Content starts
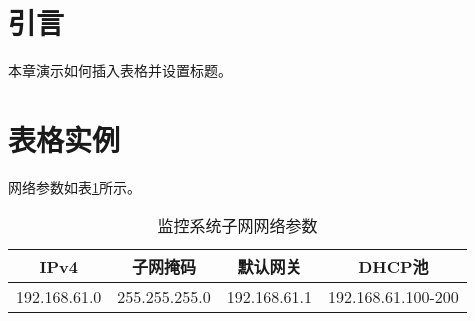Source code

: 

\section{引言}

本章演示如何插入表格并设置标题。

\section{表格实例}

网络参数如表\ref{tab:cctv:netconfig}所示。

\begin{table}[h]
    \centering
    \caption{监控系统子网网络参数}
    \begin{tabular}{c|c|c|c}
        \hline
        IPv4    & 子网掩码  & 默认网关  & DHCP池    \\
        \hline
        192.168.61.0 & 255.255.255.0 & 192.168.61.1 & 192.168.61.100-200 \\
        \hline
    \end{tabular}
    \label{tab:cctv:netconfig}
\end{table}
Content ends
> _TO DO_: Reproduce the full listing faithfully, but do not carry over any pictures.

> _RESULT BELOW_:
Source code

: 

\section{引言}

本章演示如何插入表格并设置标题。

\section{表格实例}

网络参数如表\ref{tab:cctv:netconfig}所示。

\begin{table}[h]
    \centering
    \caption{监控系统子网网络参数}
    \begin{tabular}{c|c|c|c}
        \hline
        IPv4    & 子网掩码  & 默认网关  & DHCP池    \\
        \hline
        192.168.61.0 & 255.255.255.0 & 192.168.61.1 & 192.168.61.100-200 \\
        \hline
    \end{tabular}
    \label{tab:cctv:netconfig}
\end{table}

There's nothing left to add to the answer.